What is being asked
Look through the records that follow. Copy every line containing the word "rightarrow".

Data for this task
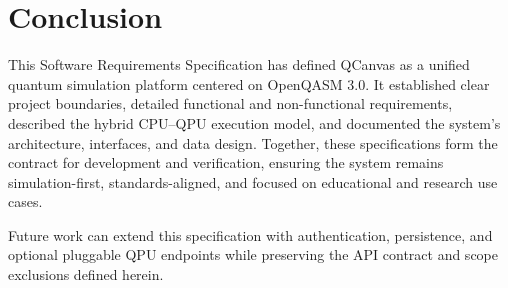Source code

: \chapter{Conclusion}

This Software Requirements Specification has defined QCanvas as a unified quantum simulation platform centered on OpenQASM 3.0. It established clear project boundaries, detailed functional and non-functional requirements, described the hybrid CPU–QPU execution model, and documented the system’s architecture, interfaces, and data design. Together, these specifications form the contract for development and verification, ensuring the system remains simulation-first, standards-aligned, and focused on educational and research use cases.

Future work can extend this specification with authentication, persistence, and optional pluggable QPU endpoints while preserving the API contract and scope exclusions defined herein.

---

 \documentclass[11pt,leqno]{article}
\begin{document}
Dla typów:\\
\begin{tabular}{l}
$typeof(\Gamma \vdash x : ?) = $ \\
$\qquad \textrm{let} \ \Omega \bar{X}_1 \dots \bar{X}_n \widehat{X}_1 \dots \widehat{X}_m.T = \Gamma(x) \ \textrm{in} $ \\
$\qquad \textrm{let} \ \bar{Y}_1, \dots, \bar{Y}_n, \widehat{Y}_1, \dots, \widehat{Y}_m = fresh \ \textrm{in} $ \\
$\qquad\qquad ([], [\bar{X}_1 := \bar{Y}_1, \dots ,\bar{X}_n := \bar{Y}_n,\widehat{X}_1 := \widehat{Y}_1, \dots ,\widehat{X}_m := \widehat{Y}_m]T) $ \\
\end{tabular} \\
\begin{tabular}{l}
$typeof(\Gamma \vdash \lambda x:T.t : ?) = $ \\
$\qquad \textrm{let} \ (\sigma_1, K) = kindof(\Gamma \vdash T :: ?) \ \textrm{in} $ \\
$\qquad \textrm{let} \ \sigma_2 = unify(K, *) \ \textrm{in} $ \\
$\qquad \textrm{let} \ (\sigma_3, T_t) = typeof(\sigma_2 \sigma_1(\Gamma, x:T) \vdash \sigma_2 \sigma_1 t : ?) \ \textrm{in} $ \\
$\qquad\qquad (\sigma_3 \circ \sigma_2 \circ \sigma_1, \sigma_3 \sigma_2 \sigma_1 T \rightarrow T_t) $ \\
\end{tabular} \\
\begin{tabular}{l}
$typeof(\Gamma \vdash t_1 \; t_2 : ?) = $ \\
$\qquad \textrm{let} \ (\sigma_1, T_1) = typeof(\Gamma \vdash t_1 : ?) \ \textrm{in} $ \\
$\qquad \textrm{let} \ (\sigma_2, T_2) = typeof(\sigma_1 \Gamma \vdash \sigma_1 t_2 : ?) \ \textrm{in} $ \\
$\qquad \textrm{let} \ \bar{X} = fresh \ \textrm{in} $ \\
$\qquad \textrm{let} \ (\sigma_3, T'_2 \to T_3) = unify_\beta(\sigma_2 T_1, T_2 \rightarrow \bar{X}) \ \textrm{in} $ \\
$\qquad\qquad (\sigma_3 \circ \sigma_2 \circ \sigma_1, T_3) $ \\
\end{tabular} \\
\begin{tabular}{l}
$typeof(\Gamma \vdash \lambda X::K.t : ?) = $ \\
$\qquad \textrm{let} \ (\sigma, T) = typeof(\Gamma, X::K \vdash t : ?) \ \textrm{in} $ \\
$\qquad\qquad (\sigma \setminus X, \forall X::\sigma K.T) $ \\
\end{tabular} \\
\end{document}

==

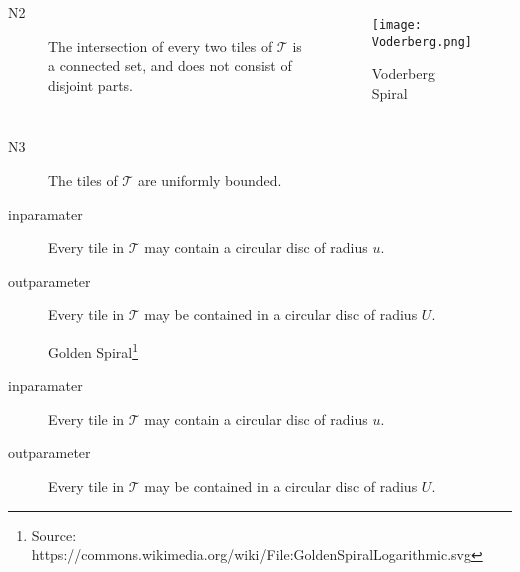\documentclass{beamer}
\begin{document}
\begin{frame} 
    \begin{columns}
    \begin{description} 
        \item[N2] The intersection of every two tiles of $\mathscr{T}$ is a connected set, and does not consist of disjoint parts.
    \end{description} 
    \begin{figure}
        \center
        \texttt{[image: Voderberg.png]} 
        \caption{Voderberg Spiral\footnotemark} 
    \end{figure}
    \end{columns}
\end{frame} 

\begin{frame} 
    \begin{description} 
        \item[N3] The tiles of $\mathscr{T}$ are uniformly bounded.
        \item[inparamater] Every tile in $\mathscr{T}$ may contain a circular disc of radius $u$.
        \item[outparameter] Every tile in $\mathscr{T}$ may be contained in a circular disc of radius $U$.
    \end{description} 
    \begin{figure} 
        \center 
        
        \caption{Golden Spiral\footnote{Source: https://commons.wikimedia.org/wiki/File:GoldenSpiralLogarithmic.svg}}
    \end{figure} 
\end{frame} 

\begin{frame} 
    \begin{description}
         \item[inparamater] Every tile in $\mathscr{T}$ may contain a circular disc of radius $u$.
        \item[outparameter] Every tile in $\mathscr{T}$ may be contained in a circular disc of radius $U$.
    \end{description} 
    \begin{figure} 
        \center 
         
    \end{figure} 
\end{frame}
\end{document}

Solution to this exercise
$\qquad\qquad (\sigma_3 \circ \sigma_2 \circ \sigma_1, \sigma_3 \sigma_2 \sigma_1 T \rightarrow T_t) $ \\
$\qquad \textrm{let} \ (\sigma_3, T'_2 \to T_3) = unify_\beta(\sigma_2 T_1, T_2 \rightarrow \bar{X}) \ \textrm{in} $ \\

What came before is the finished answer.